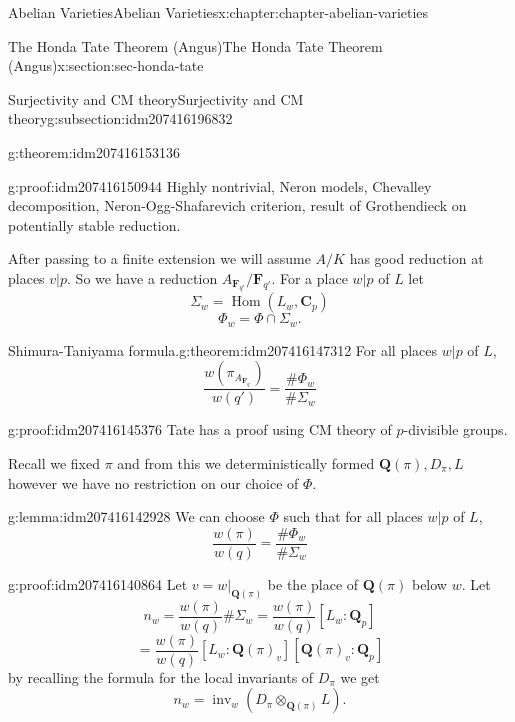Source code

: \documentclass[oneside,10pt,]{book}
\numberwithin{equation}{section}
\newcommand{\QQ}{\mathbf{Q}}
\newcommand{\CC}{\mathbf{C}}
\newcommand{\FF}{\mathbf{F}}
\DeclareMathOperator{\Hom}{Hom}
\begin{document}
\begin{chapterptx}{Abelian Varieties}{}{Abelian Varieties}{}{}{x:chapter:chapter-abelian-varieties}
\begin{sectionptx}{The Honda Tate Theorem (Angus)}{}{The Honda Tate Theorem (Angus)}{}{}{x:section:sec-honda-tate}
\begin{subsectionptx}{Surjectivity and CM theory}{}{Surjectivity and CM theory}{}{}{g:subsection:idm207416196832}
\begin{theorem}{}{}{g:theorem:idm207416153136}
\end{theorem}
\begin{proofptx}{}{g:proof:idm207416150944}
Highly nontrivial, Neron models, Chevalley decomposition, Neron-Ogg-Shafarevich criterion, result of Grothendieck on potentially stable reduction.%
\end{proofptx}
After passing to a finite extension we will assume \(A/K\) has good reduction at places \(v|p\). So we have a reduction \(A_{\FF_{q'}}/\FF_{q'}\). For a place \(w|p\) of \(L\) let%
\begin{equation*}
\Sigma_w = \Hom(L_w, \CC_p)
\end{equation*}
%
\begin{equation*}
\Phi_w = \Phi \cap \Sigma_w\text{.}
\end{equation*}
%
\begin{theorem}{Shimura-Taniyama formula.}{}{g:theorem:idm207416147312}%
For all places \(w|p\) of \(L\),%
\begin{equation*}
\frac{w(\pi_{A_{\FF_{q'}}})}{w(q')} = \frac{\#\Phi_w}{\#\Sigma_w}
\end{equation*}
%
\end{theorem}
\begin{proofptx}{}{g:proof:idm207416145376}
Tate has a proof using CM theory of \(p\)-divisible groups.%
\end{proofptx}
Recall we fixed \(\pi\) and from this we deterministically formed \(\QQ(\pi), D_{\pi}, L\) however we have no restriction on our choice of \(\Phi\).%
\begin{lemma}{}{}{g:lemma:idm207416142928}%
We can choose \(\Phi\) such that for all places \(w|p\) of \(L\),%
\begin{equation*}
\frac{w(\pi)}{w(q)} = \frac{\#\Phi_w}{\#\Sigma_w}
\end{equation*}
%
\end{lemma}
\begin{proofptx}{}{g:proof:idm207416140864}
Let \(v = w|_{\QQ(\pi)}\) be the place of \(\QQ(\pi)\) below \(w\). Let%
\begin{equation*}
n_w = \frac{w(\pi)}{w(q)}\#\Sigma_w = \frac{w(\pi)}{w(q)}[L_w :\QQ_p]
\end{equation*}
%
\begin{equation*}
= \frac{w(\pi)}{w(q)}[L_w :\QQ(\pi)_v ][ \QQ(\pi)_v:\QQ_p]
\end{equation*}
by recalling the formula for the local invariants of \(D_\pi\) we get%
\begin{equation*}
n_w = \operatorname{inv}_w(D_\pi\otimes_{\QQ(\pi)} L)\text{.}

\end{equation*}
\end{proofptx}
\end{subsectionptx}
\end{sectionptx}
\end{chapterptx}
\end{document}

- - - - -

WHAT YOU NEED TO DO: After removing the pictures, restate the whole listing above word for word.

RESPONSE AREA:
Source code

: \documentclass[oneside,10pt,]{book}
\numberwithin{equation}{section}
\newcommand{\QQ}{\mathbf{Q}}
\newcommand{\CC}{\mathbf{C}}
\newcommand{\FF}{\mathbf{F}}
\DeclareMathOperator{\Hom}{Hom}
\begin{document}
\begin{chapterptx}{Abelian Varieties}{}{Abelian Varieties}{}{}{x:chapter:chapter-abelian-varieties}
\begin{sectionptx}{The Honda Tate Theorem (Angus)}{}{The Honda Tate Theorem (Angus)}{}{}{x:section:sec-honda-tate}
\begin{subsectionptx}{Surjectivity and CM theory}{}{Surjectivity and CM theory}{}{}{g:subsection:idm207416196832}
\begin{theorem}{}{}{g:theorem:idm207416153136}
\end{theorem}
\begin{proofptx}{}{g:proof:idm207416150944}
Highly nontrivial, Neron models, Chevalley decomposition, Neron-Ogg-Shafarevich criterion, result of Grothendieck on potentially stable reduction.%
\end{proofptx}
After passing to a finite extension we will assume \(A/K\) has good reduction at places \(v|p\). So we have a reduction \(A_{\FF_{q'}}/\FF_{q'}\). For a place \(w|p\) of \(L\) let%
\begin{equation*}
\Sigma_w = \Hom(L_w, \CC_p)
\end{equation*}
%
\begin{equation*}
\Phi_w = \Phi \cap \Sigma_w\text{.}
\end{equation*}
%
\begin{theorem}{Shimura-Taniyama formula.}{}{g:theorem:idm207416147312}%
For all places \(w|p\) of \(L\),%
\begin{equation*}
\frac{w(\pi_{A_{\FF_{q'}}})}{w(q')} = \frac{\#\Phi_w}{\#\Sigma_w}
\end{equation*}
%
\end{theorem}
\begin{proofptx}{}{g:proof:idm207416145376}
Tate has a proof using CM theory of \(p\)-divisible groups.%
\end{proofptx}
Recall we fixed \(\pi\) and from this we deterministically formed \(\QQ(\pi), D_{\pi}, L\) however we have no restriction on our choice of \(\Phi\).%
\begin{lemma}{}{}{g:lemma:idm207416142928}%
We can choose \(\Phi\) such that for all places \(w|p\) of \(L\),%
\begin{equation*}
\frac{w(\pi)}{w(q)} = \frac{\#\Phi_w}{\#\Sigma_w}
\end{equation*}
%
\end{lemma}
\begin{proofptx}{}{g:proof:idm207416140864}
Let \(v = w|_{\QQ(\pi)}\) be the place of \(\QQ(\pi)\) below \(w\). Let%
\begin{equation*}
n_w = \frac{w(\pi)}{w(q)}\#\Sigma_w = \frac{w(\pi)}{w(q)}[L_w :\QQ_p]
\end{equation*}
%
\begin{equation*}
= \frac{w(\pi)}{w(q)}[L_w :\QQ(\pi)_v ][ \QQ(\pi)_v:\QQ_p]
\end{equation*}
by recalling the formula for the local invariants of \(D_\pi\) we get%
\begin{equation*}
n_w = \operatorname{inv}_w(D_\pi\otimes_{\QQ(\pi)} L)\text{.}

\end{equation*}
\end{proofptx}
\end{subsectionptx}
\end{sectionptx}
\end{chapterptx}
\end{document}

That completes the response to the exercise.